▶ **Requirement**: Check each line below for the word "program", and copy those that have it.

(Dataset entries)
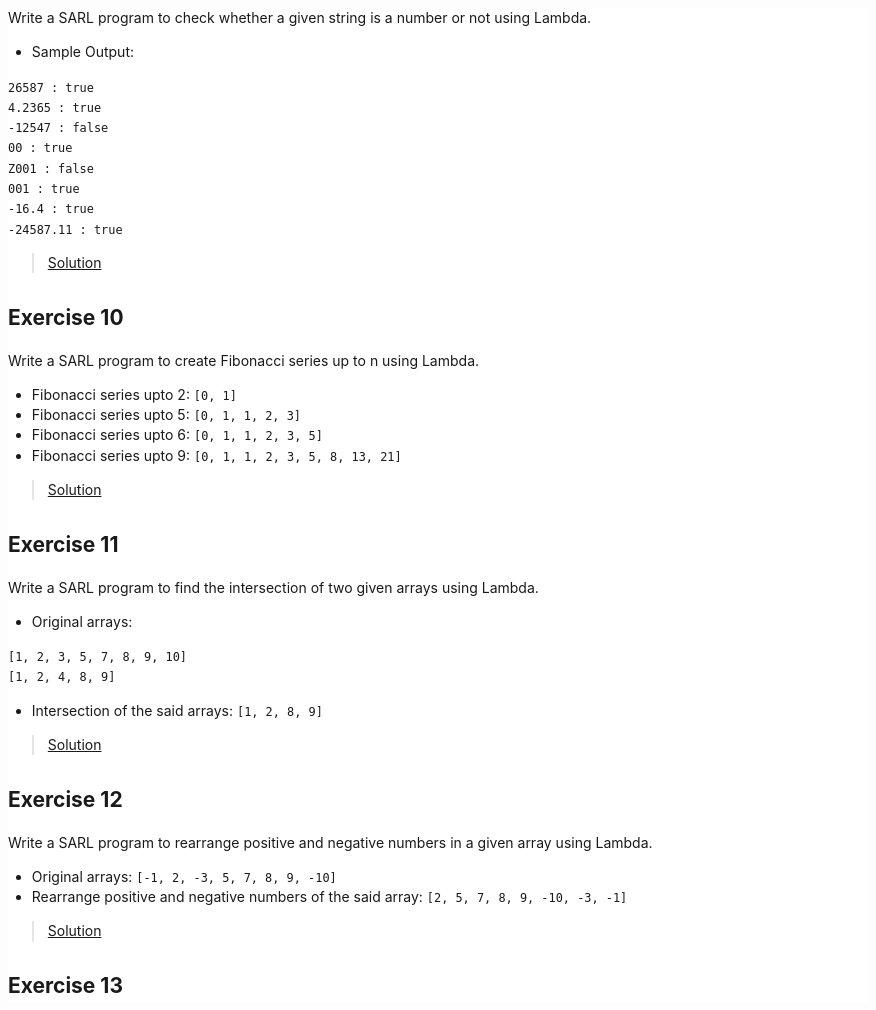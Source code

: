 Write a SARL program to check whether a given string is a number or not using Lambda.

* Sample Output:

```text
26587 : true
4.2365 : true
-12547 : false
00 : true
Z001 : false
001 : true
-16.4 : true
-24587.11 : true
```

> [Solution](IntroductionLambdaAnswers.md#exercise-9)


## Exercise 10

Write a SARL program to create Fibonacci series up to n using Lambda.

* Fibonacci series upto 2: `[0, 1]`
* Fibonacci series upto 5: `[0, 1, 1, 2, 3]`
* Fibonacci series upto 6: `[0, 1, 1, 2, 3, 5]`
* Fibonacci series upto 9: `[0, 1, 1, 2, 3, 5, 8, 13, 21]`

> [Solution](IntroductionLambdaAnswers.md#exercise-10)



## Exercise 11

Write a SARL program to find the intersection of two given arrays using Lambda.

* Original arrays:

```text
[1, 2, 3, 5, 7, 8, 9, 10]
[1, 2, 4, 8, 9]
```

* Intersection of the said arrays: `[1, 2, 8, 9]`

> [Solution](IntroductionLambdaAnswers.md#exercise-11)


## Exercise 12

Write a SARL program to rearrange positive and negative numbers in a given array using Lambda.

* Original arrays: `[-1, 2, -3, 5, 7, 8, 9, -10]`
* Rearrange positive and negative numbers of the said array: `[2, 5, 7, 8, 9, -10, -3, -1]`

> [Solution](IntroductionLambdaAnswers.md#exercise-12)


## Exercise 13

▶ **Solution below**:
: Write a SARL program to check whether a given string is a number or not using Lambda.
Write a SARL program to create Fibonacci series up to n using Lambda.
Write a SARL program to find the intersection of two given arrays using Lambda.
Write a SARL program to rearrange positive and negative numbers in a given array using Lambda.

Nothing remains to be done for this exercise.